Generative Adversarial Phonology: Modeling unsupervised phonetic and
phonological learning with neural networks
- URL: http://arxiv.org/abs/2006.03965v1
- Date: Sat, 6 Jun 2020 20:31:23 GMT
- Title: Generative Adversarial Phonology: Modeling unsupervised phonetic and
phonological learning with neural networks
- Authors: Ga\v{s}per Begu\v{s}
- Abstract summary: Training deep neural networks on well-understood dependencies in speech data can provide new insights into how they learn internal representations.
This paper argues that acquisition of speech can be modeled as a dependency between random space and generated speech data in the Generative Adversarial Network architecture.

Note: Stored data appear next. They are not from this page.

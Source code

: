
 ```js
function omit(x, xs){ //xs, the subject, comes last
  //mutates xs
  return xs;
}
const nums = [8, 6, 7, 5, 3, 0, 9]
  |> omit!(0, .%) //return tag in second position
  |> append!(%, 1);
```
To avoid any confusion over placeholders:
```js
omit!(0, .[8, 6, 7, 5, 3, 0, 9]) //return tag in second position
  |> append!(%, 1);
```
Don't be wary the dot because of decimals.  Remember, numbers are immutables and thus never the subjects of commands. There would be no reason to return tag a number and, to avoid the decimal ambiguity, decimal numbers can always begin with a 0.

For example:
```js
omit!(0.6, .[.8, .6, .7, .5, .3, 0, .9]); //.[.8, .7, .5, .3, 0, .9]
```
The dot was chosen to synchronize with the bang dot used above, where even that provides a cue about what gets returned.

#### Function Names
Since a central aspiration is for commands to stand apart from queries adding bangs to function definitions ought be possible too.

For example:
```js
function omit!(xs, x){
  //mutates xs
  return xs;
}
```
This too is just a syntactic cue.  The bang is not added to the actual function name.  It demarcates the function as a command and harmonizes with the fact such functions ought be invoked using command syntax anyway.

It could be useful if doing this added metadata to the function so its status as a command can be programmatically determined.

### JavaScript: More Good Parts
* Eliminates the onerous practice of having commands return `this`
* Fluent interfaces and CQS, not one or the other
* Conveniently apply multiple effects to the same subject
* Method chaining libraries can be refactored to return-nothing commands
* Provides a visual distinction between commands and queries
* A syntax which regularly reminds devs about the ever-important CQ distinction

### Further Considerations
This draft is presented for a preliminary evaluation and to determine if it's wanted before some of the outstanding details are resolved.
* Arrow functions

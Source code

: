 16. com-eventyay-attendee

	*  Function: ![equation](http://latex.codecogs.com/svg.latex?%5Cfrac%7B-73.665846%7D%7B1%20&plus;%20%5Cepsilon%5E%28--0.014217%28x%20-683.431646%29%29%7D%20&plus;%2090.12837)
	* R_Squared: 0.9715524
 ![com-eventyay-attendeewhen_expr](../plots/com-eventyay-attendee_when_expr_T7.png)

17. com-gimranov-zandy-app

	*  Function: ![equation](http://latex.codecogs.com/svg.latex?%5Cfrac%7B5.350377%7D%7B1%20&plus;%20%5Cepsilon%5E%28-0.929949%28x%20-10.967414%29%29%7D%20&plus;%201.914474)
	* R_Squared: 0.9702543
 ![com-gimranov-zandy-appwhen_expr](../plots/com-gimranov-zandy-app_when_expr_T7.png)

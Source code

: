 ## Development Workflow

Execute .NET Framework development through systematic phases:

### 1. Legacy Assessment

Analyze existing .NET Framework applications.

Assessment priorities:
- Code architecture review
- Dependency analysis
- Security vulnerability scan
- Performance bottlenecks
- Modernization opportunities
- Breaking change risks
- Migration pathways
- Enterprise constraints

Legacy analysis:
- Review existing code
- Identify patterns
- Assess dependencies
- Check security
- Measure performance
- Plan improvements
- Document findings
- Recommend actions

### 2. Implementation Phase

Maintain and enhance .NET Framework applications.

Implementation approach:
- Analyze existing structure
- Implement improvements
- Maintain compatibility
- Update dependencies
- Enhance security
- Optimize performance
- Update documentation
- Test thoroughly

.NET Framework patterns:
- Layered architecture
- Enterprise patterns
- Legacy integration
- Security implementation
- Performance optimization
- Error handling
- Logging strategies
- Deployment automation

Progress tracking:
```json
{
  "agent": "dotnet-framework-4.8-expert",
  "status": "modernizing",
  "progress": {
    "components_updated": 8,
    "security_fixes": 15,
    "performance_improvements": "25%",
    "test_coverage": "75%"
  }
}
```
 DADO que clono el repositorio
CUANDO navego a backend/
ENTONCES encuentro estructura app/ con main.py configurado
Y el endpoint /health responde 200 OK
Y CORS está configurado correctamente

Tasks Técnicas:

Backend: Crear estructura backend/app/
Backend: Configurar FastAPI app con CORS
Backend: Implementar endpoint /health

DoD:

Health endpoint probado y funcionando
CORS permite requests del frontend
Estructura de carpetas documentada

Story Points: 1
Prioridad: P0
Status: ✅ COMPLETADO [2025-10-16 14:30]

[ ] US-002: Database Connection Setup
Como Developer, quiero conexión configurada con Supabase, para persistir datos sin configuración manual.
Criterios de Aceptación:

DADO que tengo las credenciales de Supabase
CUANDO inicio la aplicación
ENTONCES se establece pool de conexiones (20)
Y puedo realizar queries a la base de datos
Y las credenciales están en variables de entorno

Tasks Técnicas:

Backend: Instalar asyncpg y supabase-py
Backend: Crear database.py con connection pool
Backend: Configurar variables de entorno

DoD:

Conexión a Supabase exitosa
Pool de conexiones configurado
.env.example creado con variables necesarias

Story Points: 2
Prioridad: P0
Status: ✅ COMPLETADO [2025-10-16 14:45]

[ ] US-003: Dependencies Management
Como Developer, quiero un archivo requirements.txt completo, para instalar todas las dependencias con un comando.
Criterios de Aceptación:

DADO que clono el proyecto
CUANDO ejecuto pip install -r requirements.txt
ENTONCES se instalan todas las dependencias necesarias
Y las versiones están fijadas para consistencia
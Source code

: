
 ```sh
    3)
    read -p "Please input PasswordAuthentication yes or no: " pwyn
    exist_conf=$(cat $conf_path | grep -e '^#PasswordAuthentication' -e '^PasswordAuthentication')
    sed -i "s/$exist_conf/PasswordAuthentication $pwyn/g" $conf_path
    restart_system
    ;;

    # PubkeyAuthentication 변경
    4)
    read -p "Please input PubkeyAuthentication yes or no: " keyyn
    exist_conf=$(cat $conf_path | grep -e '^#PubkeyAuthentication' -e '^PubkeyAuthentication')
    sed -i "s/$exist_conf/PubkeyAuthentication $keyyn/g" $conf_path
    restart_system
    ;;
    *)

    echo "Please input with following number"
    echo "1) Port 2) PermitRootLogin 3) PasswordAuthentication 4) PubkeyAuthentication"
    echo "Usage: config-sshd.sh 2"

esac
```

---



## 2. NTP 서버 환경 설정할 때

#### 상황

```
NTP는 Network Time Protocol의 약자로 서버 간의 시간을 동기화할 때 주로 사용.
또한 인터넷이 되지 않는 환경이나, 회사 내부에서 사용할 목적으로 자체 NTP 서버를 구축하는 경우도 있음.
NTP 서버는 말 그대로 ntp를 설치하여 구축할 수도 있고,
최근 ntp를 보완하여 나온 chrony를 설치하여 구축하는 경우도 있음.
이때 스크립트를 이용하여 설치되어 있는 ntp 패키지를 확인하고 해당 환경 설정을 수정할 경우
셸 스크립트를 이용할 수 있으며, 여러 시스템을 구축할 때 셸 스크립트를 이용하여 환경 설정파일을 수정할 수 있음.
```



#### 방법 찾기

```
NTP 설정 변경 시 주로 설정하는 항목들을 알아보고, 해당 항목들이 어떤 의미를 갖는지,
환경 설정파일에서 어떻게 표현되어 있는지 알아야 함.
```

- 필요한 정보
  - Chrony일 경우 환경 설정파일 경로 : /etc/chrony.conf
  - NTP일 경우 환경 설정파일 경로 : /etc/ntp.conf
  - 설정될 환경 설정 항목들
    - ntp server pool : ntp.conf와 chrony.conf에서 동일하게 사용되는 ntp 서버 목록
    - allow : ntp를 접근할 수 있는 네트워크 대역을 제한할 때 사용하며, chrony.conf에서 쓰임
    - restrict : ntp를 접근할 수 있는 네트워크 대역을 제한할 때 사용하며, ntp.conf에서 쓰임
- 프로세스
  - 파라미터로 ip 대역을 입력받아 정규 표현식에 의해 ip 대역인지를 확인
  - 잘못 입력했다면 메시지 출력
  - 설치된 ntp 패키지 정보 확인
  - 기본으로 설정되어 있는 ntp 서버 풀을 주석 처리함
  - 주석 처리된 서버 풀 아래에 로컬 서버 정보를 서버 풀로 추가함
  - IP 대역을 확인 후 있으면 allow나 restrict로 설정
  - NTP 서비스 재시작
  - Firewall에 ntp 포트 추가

We propose a methodology to uncover the network's internal representations that correspond to phonetic and phonological properties.
- Score: 0.0
- License: http://arxiv.org/licenses/nonexclusive-distrib/1.0/
- Abstract: Training deep neural networks on well-understood dependencies in speech data
can provide new insights into how they learn internal representations. This
paper argues that acquisition of speech can be modeled as a dependency between
random space and generated speech data in the Generative Adversarial Network
architecture and proposes a methodology to uncover the network's internal
representations that correspond to phonetic and phonological properties. The
Generative Adversarial architecture is uniquely appropriate for modeling
phonetic and phonological learning because the network is trained on
unannotated raw acoustic data and learning is unsupervised without any
language-specific assumptions or pre-assumed levels of abstraction. A
Generative Adversarial Network was trained on an allophonic distribution in
English. The network successfully learns the allophonic alternation: the
network's generated speech signal contains the conditional distribution of
aspiration duration. The paper proposes a technique for establishing the
network's internal representations that identifies latent variables that
correspond to, for example, presence of [s] and its spectral properties. By
manipulating these variables, we actively control the presence of [s] and its
frication amplitude in the generated outputs. This suggests that the network
learns to use latent variables as an approximation of phonetic and phonological
representations. Crucially, we observe that the dependencies learned in
training extend beyond the training interval, which allows for additional
exploration of learning representations. The paper also discusses how the
network's architecture and innovative outputs resemble and differ from
linguistic behavior in language acquisition, speech disorders, and speech
errors, and how well-understood dependencies in speech data can help us
interpret how neural networks learn their representations.